March 5, 2026 Goshawk in the Media

FT Article by Simon Edelsten – ‘What my biggest investment mistake teaches us about the software sell-off’

What my biggest investment mistake teaches us about the software sell-off

 

When shares you own sink, assume that you’re wrong, rather than looking for reasons why you’re right

Simon Edelsten

This article was originally published in the Financial Times

The recent sell-off in software and so-called “quality growth” stocks is reviving some painful memories for me.

Big drops this month in the share price of IBM, Salesforce and, in the UK, Rightmove, are based on the fear that Al tech will not boost their operations, as many had initially predicted, but will instead eat them for breakfast.

It takes me back to my biggest investment mistake — an understandable, but costly, error and one that has haunted me for nearly 30 years. There are some lessons I learnt from it that are pertinent to the current situation, though, so for your benefit, I will relive my pain.

It concerns the Yellow Pages. Launched in Britain in 1966, it was a big, chunky volume that you kept by the telephone. It listed all the phone numbers in a region by trade and was delivered to your door. The company made healthy profits by persuading business owners to pay for bolder entries so they would stand out.

And then came the internet. Many companies believed to be internet winners ended up as internet toast within a few years. Revenues held up for a while, but the market — in the way it does — anticipated the challenges, and the shares started performing badly well ahead of the cash flows sinking.

In 2000, the bubble in telecoms, media and technology stocks burst, but businesses continued to incorporate the internet. I thought that Yellow Pages, quoted as Yell plc, could benefit. It was not completely stupid. After all, huge print and distribution costs would be eliminated, and Yell’s branded online site would surely be where we all looked for traders. I hadn’t accounted for Google!

The shares malingered. I compounded the problem by buying more when they had fallen a fair bit. Eventually, Yell went bust along with its elder US sibling. It remains my largest loss in stock selection over 26 years, but today I find myself applying three lessons:

  1. Be ultracritical: When shares you own sink, assume that you’re wrong rather than looking for reasons why you’re right. Buying more is tenable only if you’ve thoroughly reviewed and reconfirmed your original investment thesis.
  2. Value a company on tomorrow’s earnings: When technology or other changes weaken the barriers to entry or undermine demand, reassessing a share’s value based on yesterday’s earnings is dangerous. Those historical earnings could collapse, taking future profits with them. Factor this into your calculations and allow prudent leeway.
  3. Diversify: The more exciting a sector is, the more uncertain its future. A larger number of smaller holdings might make better sense than a small number of all-or-nothing calls.

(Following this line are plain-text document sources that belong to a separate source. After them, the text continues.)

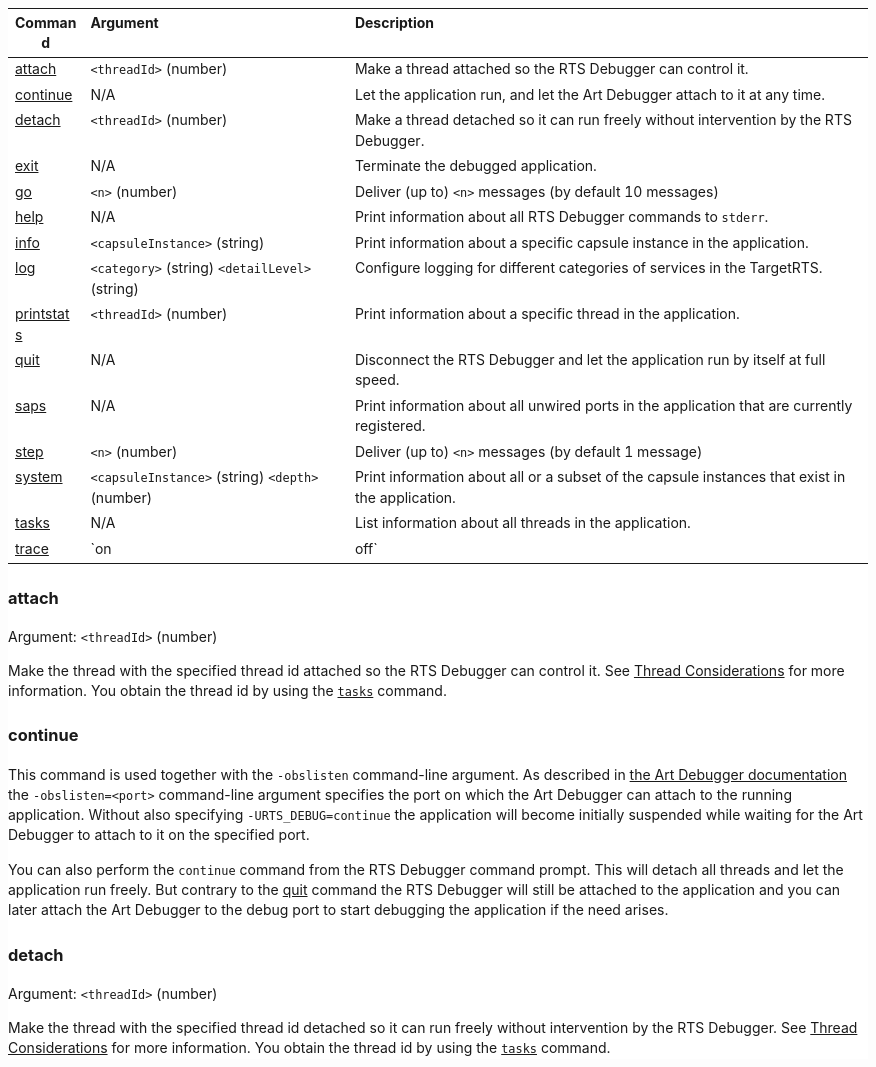 | Command | Argument | Description | 
|----------|:-------------|:-------------|
| [attach](#attach) | `<threadId>` (number) | Make a thread attached so the RTS Debugger can control it.
| [continue](#continue) | N/A | Let the application run, and let the Art Debugger attach to it at any time.
| [detach](#detach) | `<threadId>` (number) | Make a thread detached so it can run freely without intervention by the RTS Debugger.
| [exit](#exit) | N/A | Terminate the debugged application.
| [go](#go) | `<n>` (number) | Deliver (up to) `<n>` messages (by default 10 messages)
| [help](#help) | N/A | Print information about all RTS Debugger commands to `stderr`.
| [info](#info) | `<capsuleInstance>` (string) | Print information about a specific capsule instance in the application.
| [log](#log) | `<category>` (string) `<detailLevel>` (string) | Configure logging for different categories of services in the TargetRTS.
| [printstats](#printstats) | `<threadId>` (number) | Print information about a specific thread in the application.
| [quit](#quit) | N/A | Disconnect the RTS Debugger and let the application run by itself at full speed.
| [saps](#saps) | N/A | Print information about all unwired ports in the application that are currently registered.
| [step](#step) | `<n>` (number) | Deliver (up to) `<n>` messages (by default 1 message)
| [system](#system) | `<capsuleInstance>` (string) `<depth>` (number) | Print information about all or a subset of the capsule instances that exist in the application.
| [tasks](#tasks) | N/A | List information about all threads in the application.
| [trace](#trace) | `on|off` | Turn tracing on or off and flush the current trace file, if any.

### attach
Argument: `<threadId>` (number)

Make the thread with the specified thread id attached so the RTS Debugger can control it. See [Thread Considerations](#thread-considerations) for more information. You obtain the thread id by using the [`tasks`](#tasks) command.

### continue
This command is used together with the `-obslisten` command-line argument. As described in [the Art Debugger documentation](debugging.md#attach) the `-obslisten=<port>` command-line argument specifies the port on which the Art Debugger can attach to the running application. Without also specifying `-URTS_DEBUG=continue` the application will become initially suspended while waiting for the Art Debugger to attach to it on the specified port. 

You can also perform the `continue` command from the RTS Debugger command prompt. This will detach all threads and let the application run freely. But contrary to the [quit](#quit) command the RTS Debugger will still be attached to the application and you can later attach the Art Debugger to the debug port to start debugging the application if the need arises.

### detach
Argument: `<threadId>` (number)

Make the thread with the specified thread id detached so it can run freely without intervention by the RTS Debugger. See [Thread Considerations](#thread-considerations) for more information. You obtain the thread id by using the [`tasks`](#tasks) command.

These lessons are proving particularly helpful in current market conditions. We might conclude that the barriers to entry for new software writers have reduced more than anticipated. This is an industry where companies started in garages have come from nowhere to dominate specific applications swiftly. The rate of advance of AI applications is speeding up.

In our funds, we sold Salesforce on this basis, but AI won’t overcome all barriers. Many software-based businesses are so embedded that they’re unlikely to be replaced, and some have exclusivity on valuable data needed by their customers. These companies may still need to invest in additional AI functionality to keep up with the competition, but customers may be unwilling to pay extra for those enhancements, which will weigh on profits.

The companies most affected by AI look a pretty diversified group by conventional risk management standards. They’re in different sectors and countries. But on fundamentals they face the same risk (unpredictable AI challenges) and represent a correlated risk to capital — the shares rising and falling together as fear ebbs and flows.

So where might you go instead? Many global equity investors have benefited hugely from the wit and wisdom of Warren Buffett’s stock selection process. Central to his approach is identifying “quality” companies — ones that should enjoy greater profitability because of barriers to entry.

His largest investments were in branded goods, railways, energy and — recently — Japanese holding companies. Many of these areas aren’t seen as “quality” by managers who claim to follow his approach. There seems to be a much greater emphasis on “value for money” in Buffett’s stock selection process, and the diversification between these different areas looks effective. Oil companies and railways are less threatened by AI.

We’re seeing rapid technology changes that look exciting. But these changes should also make you less confident in your predictions about how companies will cope with the challenges. Adding some old-fashioned businesses could be a good way of spreading your portfolio more widely. And the good news is that many of these look relatively attractive value for money.